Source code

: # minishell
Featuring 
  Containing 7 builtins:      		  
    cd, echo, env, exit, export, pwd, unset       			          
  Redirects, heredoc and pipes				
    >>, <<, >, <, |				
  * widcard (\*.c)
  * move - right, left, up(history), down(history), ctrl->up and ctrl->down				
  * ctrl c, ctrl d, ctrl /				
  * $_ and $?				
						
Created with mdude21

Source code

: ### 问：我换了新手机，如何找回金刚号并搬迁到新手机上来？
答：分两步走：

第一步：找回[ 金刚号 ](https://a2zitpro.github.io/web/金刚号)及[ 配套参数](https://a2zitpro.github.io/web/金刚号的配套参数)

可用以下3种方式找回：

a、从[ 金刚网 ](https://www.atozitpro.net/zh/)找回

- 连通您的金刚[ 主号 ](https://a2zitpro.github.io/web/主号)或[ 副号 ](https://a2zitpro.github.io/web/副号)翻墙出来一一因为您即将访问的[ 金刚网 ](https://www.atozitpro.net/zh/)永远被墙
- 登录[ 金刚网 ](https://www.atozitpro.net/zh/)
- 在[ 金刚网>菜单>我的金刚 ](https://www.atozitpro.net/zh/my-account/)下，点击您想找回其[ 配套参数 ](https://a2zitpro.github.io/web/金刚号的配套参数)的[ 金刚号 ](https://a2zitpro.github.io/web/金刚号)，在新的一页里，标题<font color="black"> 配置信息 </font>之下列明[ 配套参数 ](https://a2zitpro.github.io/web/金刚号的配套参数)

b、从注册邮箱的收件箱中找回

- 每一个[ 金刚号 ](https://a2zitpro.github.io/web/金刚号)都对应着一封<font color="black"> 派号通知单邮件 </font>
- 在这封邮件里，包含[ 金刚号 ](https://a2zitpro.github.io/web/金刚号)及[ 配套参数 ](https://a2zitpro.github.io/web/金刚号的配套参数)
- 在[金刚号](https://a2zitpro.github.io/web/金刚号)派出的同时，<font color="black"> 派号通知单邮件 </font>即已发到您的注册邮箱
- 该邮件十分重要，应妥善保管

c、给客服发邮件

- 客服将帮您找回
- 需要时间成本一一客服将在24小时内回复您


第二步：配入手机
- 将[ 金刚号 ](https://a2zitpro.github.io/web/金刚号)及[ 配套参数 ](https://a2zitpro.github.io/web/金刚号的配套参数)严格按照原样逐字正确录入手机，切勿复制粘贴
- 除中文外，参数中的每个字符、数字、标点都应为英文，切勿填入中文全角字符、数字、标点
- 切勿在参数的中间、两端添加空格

= = = = =

PROBLEM DETAILS. Output exactly, and only, the lines running from the one that contains "- 需要时间成本一一客服将在24小时内回复您" through the last line of the entries above.

REPLY.
- 需要时间成本一一客服将在24小时内回复您


第二步：配入手机
- 将[ 金刚号 ](https://a2zitpro.github.io/web/金刚号)及[ 配套参数 ](https://a2zitpro.github.io/web/金刚号的配套参数)严格按照原样逐字正确录入手机，切勿复制粘贴
- 除中文外，参数中的每个字符、数字、标点都应为英文，切勿填入中文全角字符、数字、标点
- 切勿在参数的中间、两端添加空格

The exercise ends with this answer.